Licenciement et mise à pied du travailleur en situation irrégulière

En application de l’article L.8252-1 du code du travail : « Nul ne peut, directement ou indirectement, embaucher, conserver à son service ou employer pour quelque durée que ce soit un étranger non muni du titre l’autorisant à exercer une activité salariée en France ».

 

Cela signifie que si l’employeur apprend que l’un de ses salariés est en situation irrégulière et qu’il n’a, de ce fait, pas d’autorisation de travail, il doit le licencier. A défaut, l’employeur s’expose à des sanctions pénales, en vertu de l’article L.8256-2 du code du travail.

L’employeur peut-il mettre à pied son salarié pendant la procédure de licenciement pour défaut de titre de séjour ?

 

La mise à pied à titre conservatoire permet à l’employeur d’écarter le salarié de l’entreprise pendant la procédure de licenciement.

 

Compte tenu du risque qu’encourt l’employeur à garder à son service une personne qui n’est pas autorisée à travailler, l’employeur peut mettre à pied son salarié pendant la procédure de licenciement.

L’employeur doit-il rémunérer le salarié pendant la période de mise à pied ?

 

En principe, la période de mise à pied doit être rémunérée sauf dans deux cas :

  • Si l’employeur décide de transformer la mise à pied conservatoire en mise à pied disciplinaire, qui est en soi, une sanction ;
  • Si l’employeur licencie le salarié pour faute grave.

 

Si le salarié est licencié pour faute grave, la mise à pied à titre conservatoire n’est pas rémunérée car la faute du salarié est d’une telle gravité qu’elle rendait impossible son maintien dans l’entreprise, même pendant préavis (Cass. soc. 27 sept. 2007 n° 06-43.867 P).

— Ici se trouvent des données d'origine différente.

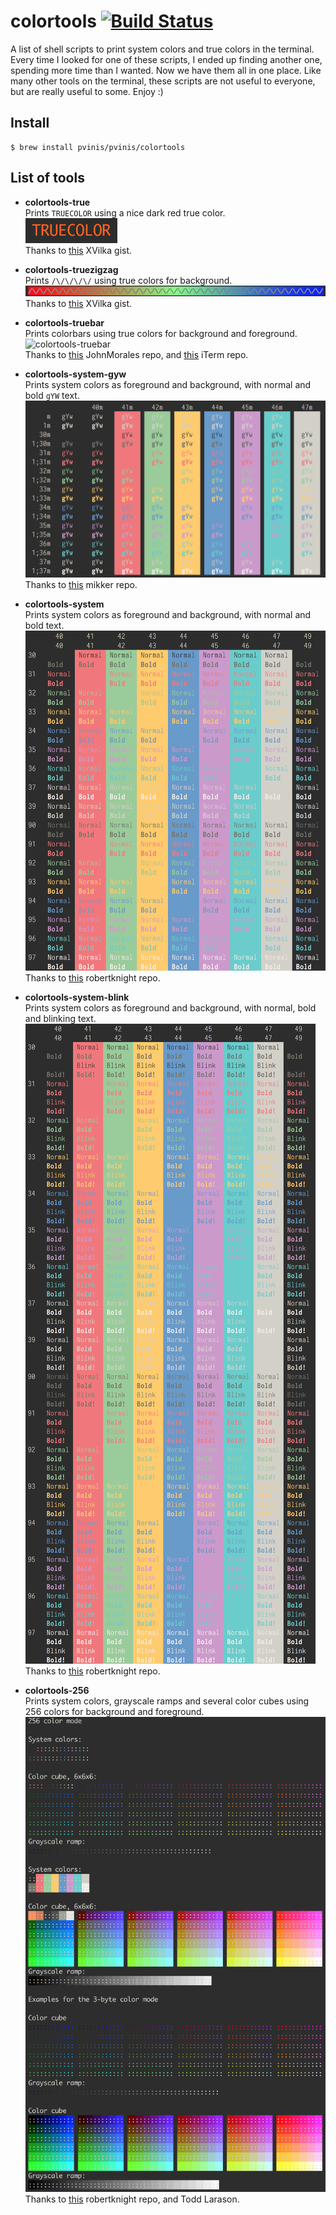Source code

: # colortools [![Build Status](https://travis-ci.org/pvinis/colortools.svg?branch=master)](https://travis-ci.org/pvinis/colortools)

A list of shell scripts to print system colors and true colors in the terminal. Every time I looked for one of these scripts, I ended up finding another one, spending more time than I wanted. Now we have them all in one place. Like many other tools on the terminal, these scripts are not useful to everyone, but are really useful to some. Enjoy :)

## Install
	$ brew install pvinis/pvinis/colortools

## List of tools

- **colortools-true**  
  Prints `TRUECOLOR` using a nice dark red true color.  
  ![colortools-true](/images/colortools-true.png?raw=true "colortools-true")  
  Thanks to [this](https://gist.github.com/XVilka/8346728) XVilka gist.

- **colortools-truezigzag**  
  Prints `/\/\/\/\/` using true colors for background.  
  ![colortools-truezigzag](/images/colortools-truezigzag.png?raw=true "colortools-truezigzag")  
  Thanks to [this](https://gist.github.com/XVilka/8346728) XVilka gist.

- **colortools-truebar**  
  Prints colorbars using true colors for background and foreground.  
  ![colortools-truebar](/images/colortools-truebar.png?raw=true "colortools-truebar")  
  Thanks to [this](https://github.com/JohnMorales/dotfiles/blob/master/colors/24-bit-color.sh) JohnMorales repo, and [this](https://github.com/gnachman/iTerm2/blob/master/tests/24-bit-color.sh) iTerm repo.

- **colortools-system-gyw**  
  Prints system colors as foreground and background, with normal and bold `gYW` text.  
  ![colortools-system-gyw](/images/colortools-system-gyw.png?raw=true "colortools-system-gyw")  
  Thanks to [this](https://raw.githubusercontent.com/mikker/dotfiles/master/bin/colortest.sh) mikker repo.

- **colortools-system**  
  Prints system colors as foreground and background, with normal and bold text.  
  ![colortools-system](/images/colortools-system.png?raw=true "colortools-system")  
  Thanks to [this](https://raw.githubusercontent.com/robertknight/konsole/master/tests/colortest.sh) robertknight repo.

- **colortools-system-blink**  
  Prints system colors as foreground and background, with normal, bold and blinking text.  
  ![colortools-system-blink](/images/colortools-system-blink.png?raw=true "colortools-system-blink")  
  Thanks to [this](https://raw.githubusercontent.com/robertknight/konsole/master/tests/colortest.sh) robertknight repo.

- **colortools-256**  
  Prints system colors, grayscale ramps and several color cubes using 256 colors for background and foreground.  
  ![colortools-256](/images/colortools-256.png?raw=true "colortools-256")  
  Thanks to [this](https://github.com/robertknight/konsole/blob/master/tests/color-spaces.pl) robertknight repo, and Todd Larason.
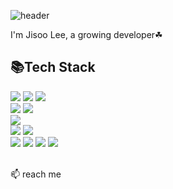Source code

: ![header](https://capsule-render.vercel.app/api?type=waving&color=0:18ffff,100:00bcd4&text=Jisoo_Lee&fontAlign=70&fontSize=40&fontColor=edf7fa)

I'm Jisoo Lee, a growing developer☘

## 📚Tech Stack

<div style="display:flex; flex-direction:column; align-items:flex-start;">
    <div>
        <img src="https://img.shields.io/badge/python-3776AB?style=for-the-badge&logo=python&logoColor=purple"> 
         <img src="https://img.shields.io/badge/flask-000000?style=for-the-badge&logo=flask&logoColor=white">
        <img src="https://img.shields.io/badge/elasticsearch-005571?style=for-the-badge&logo=elastic%search&logoColor=yellow"> 
    </div>
    <div>
        <img src="https://img.shields.io/badge/Java-007396?style=flat-square&logo=Java&logoColor=white"> 
        <img src="https://img.shields.io/badge/Spring Boot-6DB33F?style=flat-square&logo=spring boot&logoColor=white"> 
    </div>
    <div>
        <img src="https://img.shields.io/badge/mysql-4479A1?style=flat-square&logo=mysql&logoColor=white"> 
    </div>
    <div>
        <img src="https://img.shields.io/badge/linux-FCC624?style=flat-square&logo=linux&logoColor=black"> 
        <img src="https://img.shields.io/badge/Amazon AWS-232F3E?style=flat-square&logo=amazon aws&logoColor=white"> 
    </div>
    <div>
        <img src="https://img.shields.io/badge/html5-E34F26?style=flat-square&logo=html5&logoColor=white"> 
        <img src="https://img.shields.io/badge/css-1572B6?style=flat-square&logo=css3&logoColor=white"> 
        <img src="https://img.shields.io/badge/javascript-F7DF1E?style=flat-square&logo=javascript&logoColor=black"> 
        <img src="https://img.shields.io/badge/bootstrap-7952B3?style=flat-square&logo=bootstrap&logoColor=white">
    </div>
    <br>
</div>



📫 reach me
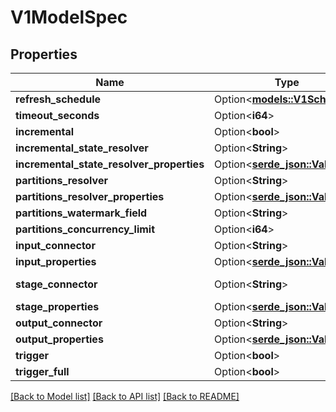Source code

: # V1ModelSpec

## Properties

Name | Type | Description | Notes
------------ | ------------- | ------------- | -------------
**refresh_schedule** | Option<[**models::V1Schedule**](v1Schedule.md)> |  | [optional]
**timeout_seconds** | Option<**i64**> |  | [optional]
**incremental** | Option<**bool**> |  | [optional]
**incremental_state_resolver** | Option<**String**> |  | [optional]
**incremental_state_resolver_properties** | Option<[**serde_json::Value**](.md)> |  | [optional]
**partitions_resolver** | Option<**String**> |  | [optional]
**partitions_resolver_properties** | Option<[**serde_json::Value**](.md)> |  | [optional]
**partitions_watermark_field** | Option<**String**> |  | [optional]
**partitions_concurrency_limit** | Option<**i64**> |  | [optional]
**input_connector** | Option<**String**> |  | [optional]
**input_properties** | Option<[**serde_json::Value**](.md)> |  | [optional]
**stage_connector** | Option<**String**> | stage_connector is optional. | [optional]
**stage_properties** | Option<[**serde_json::Value**](.md)> |  | [optional]
**output_connector** | Option<**String**> |  | [optional]
**output_properties** | Option<[**serde_json::Value**](.md)> |  | [optional]
**trigger** | Option<**bool**> |  | [optional]
**trigger_full** | Option<**bool**> |  | [optional]

[[Back to Model list]](../README.md#documentation-for-models) [[Back to API list]](../README.md#documentation-for-api-endpoints) [[Back to README]](../README.md)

Le défaut de titre de séjour constitue-t-il une faute grave justifiant le licenciement du salarié et le non-paiement du salaire pendant la période mise à pied à titre conservatoire ?

 

La Cour de cassation a répondu à cette question dans un arrêt du 23 novembre 2022.

 

Dans cette affaire, l’employeur avait demandé à plusieurs reprises à son salarié de lui fournir son titre de séjour avec une autorisation de travailler. En l’absence d’un tel document, l’employeur a décidé de mettre à pied le salarié à titre conservatoire et de le licencier pour faute grave.

 

Le salarié a contesté son licenciement et réclamé le paiement de son salaire pendant la période de mise à pied.

 

La Cour de cassation a considéré que :

 

« si l’irrégularité de la situation d’un travailleur étranger constitue nécessairement une cause objective justifiant la rupture de son contrat de travail exclusive de l’application des dispositions relatives aux licenciements et de l’allocation de dommages-intérêts pour licenciement sans cause réelle et sérieuse, elle n’est pas constitutive en soi d’une faute grave. L’employeur qui entend invoquer une faute grave distincte de la seule irrégularité de l’emploi doit donc en faire état dans la lettre de licenciement.

 

7. Seule la faute grave peut justifier une mise à pied conservatoire et le non-paiement du salaire durant cette période » (Cass. 23 novembre 2022, n°21-12.125).

 

Par cet arrêt, la Cour de cassation explique que l’employeur peut licencier un travailleur étranger qui est en situation irrégulière sur ce seul fondement. Le défaut de titre de séjour autorisant à travailler est une cause objective de licenciement.

 

Cependant, la situation irrégulière vis-à-vis de l’emploi ne constitue pas en soi une faute grave.

 

En conséquence, si l’employeur n’a pas de faute grave à invoquer à l’appui du licenciement pour défaut de titre de séjour, la mise à pied du salarié pendant la procédure de licenciement doit être rémunérée, en application de l’article L.8252-2 du code du travail.

 

Si au contraire, l’employeur invoque une faute grave, il doit impérativement la préciser dans la lettre de licenciement.

 

Il convient néanmoins de rappeler que le travailleur en situation irrégulière, injustement licencié pour faute grave, ne peut pas bénéficier des dommages et intérêts pour licenciement sans cause réelle et sérieuse même si le licenciement est fondé sur un mauvais motif.